- [Work required]:
Everything in the listing below from the line containing "of the search tool, and" through the line containing "those that could" must be repeated exactly; the remaining lines are not wanted.

▽

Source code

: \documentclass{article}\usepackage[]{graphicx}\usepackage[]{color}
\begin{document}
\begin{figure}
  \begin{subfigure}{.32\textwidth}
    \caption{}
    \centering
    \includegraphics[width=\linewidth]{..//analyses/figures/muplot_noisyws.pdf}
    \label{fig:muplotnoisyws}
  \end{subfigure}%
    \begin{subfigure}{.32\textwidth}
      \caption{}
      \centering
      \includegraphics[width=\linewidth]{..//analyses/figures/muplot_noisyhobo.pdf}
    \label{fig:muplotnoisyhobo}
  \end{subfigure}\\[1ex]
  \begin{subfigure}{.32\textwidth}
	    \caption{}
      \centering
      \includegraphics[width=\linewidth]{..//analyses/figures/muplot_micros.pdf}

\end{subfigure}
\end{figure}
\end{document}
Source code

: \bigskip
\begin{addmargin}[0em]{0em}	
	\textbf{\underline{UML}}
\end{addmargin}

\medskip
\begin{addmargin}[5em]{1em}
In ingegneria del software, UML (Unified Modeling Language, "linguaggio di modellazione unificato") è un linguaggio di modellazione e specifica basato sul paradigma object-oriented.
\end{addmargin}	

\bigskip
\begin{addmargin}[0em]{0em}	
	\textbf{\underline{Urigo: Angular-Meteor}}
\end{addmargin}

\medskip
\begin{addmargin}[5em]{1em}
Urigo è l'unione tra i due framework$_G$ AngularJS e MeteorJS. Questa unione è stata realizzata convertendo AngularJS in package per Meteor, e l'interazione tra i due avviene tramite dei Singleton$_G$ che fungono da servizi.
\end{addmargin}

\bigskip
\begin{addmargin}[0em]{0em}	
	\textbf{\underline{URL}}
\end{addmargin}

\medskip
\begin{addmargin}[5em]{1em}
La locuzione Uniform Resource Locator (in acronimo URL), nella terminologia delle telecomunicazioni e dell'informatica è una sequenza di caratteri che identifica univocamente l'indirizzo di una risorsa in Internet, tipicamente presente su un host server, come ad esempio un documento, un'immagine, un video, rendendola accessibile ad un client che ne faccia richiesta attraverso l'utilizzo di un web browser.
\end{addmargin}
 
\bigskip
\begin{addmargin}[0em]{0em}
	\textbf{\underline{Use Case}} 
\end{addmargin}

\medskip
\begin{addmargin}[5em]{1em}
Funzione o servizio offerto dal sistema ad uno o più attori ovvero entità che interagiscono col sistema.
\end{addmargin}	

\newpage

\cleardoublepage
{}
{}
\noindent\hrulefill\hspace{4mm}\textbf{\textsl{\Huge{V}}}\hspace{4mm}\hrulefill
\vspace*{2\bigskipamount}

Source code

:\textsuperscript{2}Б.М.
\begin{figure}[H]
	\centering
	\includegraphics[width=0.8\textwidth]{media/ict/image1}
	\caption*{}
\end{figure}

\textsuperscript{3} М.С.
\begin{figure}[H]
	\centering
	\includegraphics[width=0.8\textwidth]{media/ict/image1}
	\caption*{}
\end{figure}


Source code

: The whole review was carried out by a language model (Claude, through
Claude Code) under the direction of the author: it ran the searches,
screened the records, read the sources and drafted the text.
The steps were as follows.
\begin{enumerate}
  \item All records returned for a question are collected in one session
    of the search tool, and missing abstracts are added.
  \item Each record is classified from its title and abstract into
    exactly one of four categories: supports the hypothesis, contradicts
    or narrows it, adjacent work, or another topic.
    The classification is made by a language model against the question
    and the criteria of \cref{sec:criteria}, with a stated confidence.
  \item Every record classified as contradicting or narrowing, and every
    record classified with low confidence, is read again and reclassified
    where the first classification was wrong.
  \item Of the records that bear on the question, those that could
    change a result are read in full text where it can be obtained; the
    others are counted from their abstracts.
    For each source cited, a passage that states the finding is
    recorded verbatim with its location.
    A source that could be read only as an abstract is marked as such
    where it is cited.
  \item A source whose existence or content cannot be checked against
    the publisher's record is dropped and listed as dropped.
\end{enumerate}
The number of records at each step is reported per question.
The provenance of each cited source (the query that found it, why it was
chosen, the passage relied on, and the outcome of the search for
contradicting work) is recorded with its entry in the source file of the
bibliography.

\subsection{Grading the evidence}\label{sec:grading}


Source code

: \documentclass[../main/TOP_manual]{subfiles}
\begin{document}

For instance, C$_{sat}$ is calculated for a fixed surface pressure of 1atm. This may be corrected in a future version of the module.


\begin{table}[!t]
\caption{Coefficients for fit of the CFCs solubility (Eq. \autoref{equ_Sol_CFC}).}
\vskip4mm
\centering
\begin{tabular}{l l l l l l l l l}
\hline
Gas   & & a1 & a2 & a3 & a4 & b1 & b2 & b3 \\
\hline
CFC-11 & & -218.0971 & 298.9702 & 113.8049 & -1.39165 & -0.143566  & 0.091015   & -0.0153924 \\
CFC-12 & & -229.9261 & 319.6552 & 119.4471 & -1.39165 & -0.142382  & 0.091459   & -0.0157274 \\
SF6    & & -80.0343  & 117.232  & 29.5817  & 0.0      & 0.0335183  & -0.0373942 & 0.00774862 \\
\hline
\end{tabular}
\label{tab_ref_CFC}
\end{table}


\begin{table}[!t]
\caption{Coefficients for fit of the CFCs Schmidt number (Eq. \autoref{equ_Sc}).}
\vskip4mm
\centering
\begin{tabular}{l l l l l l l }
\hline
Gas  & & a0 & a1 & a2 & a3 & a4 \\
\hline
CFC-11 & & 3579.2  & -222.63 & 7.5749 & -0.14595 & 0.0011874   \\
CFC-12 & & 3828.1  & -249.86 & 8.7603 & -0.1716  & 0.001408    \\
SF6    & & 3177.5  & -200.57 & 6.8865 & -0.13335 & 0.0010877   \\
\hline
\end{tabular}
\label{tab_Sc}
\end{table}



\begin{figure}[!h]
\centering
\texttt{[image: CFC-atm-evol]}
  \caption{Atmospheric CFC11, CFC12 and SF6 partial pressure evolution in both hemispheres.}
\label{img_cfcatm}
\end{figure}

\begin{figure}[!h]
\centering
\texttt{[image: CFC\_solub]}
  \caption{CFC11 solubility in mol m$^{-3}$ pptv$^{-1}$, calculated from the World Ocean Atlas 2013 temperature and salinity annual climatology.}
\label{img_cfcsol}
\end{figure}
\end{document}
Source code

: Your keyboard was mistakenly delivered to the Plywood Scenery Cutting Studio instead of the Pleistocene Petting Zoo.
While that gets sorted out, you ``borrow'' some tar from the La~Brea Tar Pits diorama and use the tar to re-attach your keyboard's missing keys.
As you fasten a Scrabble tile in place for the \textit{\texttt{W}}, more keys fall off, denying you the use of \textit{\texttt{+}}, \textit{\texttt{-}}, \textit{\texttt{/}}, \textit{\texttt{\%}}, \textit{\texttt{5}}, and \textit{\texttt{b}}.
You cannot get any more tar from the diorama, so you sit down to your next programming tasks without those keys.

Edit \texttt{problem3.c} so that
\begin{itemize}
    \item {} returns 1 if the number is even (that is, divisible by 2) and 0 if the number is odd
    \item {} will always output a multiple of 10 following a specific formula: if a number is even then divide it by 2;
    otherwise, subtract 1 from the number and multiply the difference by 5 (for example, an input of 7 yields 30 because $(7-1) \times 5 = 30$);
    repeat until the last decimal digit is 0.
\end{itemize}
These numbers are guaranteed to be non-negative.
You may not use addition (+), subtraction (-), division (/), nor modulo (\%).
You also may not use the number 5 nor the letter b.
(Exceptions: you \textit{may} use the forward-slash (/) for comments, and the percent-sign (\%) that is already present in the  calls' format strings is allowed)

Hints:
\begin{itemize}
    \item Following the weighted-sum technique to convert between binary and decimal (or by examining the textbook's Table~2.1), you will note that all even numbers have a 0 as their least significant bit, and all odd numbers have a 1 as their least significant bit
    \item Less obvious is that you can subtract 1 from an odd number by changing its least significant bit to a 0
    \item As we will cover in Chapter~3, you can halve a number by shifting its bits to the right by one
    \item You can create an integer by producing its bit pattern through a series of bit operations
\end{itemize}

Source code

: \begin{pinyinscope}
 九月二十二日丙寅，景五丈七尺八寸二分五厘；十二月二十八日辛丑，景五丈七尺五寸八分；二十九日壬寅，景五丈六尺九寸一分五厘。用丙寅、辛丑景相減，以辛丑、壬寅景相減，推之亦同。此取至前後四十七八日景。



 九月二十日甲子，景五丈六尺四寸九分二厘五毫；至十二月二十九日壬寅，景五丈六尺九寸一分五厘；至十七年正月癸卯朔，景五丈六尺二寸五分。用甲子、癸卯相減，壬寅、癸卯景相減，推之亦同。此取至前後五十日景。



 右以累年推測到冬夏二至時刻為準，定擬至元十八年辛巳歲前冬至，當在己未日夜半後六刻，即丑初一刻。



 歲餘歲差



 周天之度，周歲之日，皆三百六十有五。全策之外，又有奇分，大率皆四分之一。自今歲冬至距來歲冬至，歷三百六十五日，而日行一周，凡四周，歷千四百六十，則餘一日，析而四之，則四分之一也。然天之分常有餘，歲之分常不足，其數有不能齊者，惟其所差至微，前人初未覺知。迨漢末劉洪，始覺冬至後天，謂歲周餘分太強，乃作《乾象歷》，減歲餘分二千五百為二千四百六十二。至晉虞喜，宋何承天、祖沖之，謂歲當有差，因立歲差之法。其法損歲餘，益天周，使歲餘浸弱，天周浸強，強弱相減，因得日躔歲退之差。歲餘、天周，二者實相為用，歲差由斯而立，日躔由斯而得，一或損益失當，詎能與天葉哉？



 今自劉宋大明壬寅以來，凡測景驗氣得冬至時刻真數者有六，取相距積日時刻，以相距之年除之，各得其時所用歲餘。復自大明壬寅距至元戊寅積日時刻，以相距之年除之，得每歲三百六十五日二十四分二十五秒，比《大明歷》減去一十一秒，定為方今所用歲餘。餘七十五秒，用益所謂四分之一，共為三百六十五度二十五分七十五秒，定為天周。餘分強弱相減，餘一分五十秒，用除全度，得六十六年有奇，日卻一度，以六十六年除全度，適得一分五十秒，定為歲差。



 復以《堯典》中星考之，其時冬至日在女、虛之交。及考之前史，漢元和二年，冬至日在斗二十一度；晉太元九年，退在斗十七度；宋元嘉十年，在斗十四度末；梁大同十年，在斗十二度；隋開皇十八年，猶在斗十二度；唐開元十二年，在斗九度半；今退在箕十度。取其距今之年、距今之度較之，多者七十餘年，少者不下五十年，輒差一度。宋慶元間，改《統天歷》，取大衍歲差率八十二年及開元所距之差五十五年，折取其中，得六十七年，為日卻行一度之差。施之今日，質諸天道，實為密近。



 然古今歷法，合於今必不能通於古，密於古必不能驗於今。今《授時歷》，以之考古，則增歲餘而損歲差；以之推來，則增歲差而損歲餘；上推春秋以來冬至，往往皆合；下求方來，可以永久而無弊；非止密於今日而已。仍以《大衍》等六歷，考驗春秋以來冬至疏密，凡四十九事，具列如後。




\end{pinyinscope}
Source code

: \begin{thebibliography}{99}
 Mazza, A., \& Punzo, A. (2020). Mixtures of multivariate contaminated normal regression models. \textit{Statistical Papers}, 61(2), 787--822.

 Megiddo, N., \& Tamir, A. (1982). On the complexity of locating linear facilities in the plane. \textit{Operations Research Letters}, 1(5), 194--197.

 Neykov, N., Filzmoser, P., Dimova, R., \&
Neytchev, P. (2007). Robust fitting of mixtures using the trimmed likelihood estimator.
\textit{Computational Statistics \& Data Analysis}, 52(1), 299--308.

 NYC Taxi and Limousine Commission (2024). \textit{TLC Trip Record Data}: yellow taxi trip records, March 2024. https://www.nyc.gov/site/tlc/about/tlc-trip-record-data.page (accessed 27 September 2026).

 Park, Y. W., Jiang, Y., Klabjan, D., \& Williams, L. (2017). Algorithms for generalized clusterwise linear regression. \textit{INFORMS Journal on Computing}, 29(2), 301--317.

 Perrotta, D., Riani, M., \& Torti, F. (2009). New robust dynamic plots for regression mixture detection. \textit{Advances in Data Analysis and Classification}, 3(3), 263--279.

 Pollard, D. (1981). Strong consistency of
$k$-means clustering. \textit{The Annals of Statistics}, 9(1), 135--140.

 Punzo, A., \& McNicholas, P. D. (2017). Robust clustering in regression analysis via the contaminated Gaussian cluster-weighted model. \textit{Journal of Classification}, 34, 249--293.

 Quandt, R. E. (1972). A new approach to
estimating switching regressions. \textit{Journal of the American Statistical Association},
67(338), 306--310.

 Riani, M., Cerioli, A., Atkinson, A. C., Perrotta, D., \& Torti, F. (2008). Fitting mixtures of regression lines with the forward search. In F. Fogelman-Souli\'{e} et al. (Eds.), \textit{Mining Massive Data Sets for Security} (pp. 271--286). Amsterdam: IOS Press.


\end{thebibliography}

△

- [Reply to the task]:
    of the search tool, and missing abstracts are added.
  \item Each record is classified from its title and abstract into
    exactly one of four categories: supports the hypothesis, contradicts
    or narrows it, adjacent work, or another topic.
    The classification is made by a language model against the question
    and the criteria of \cref{sec:criteria}, with a stated confidence.
  \item Every record classified as contradicting or narrowing, and every
    record classified with low confidence, is read again and reclassified
    where the first classification was wrong.
  \item Of the records that bear on the question, those that could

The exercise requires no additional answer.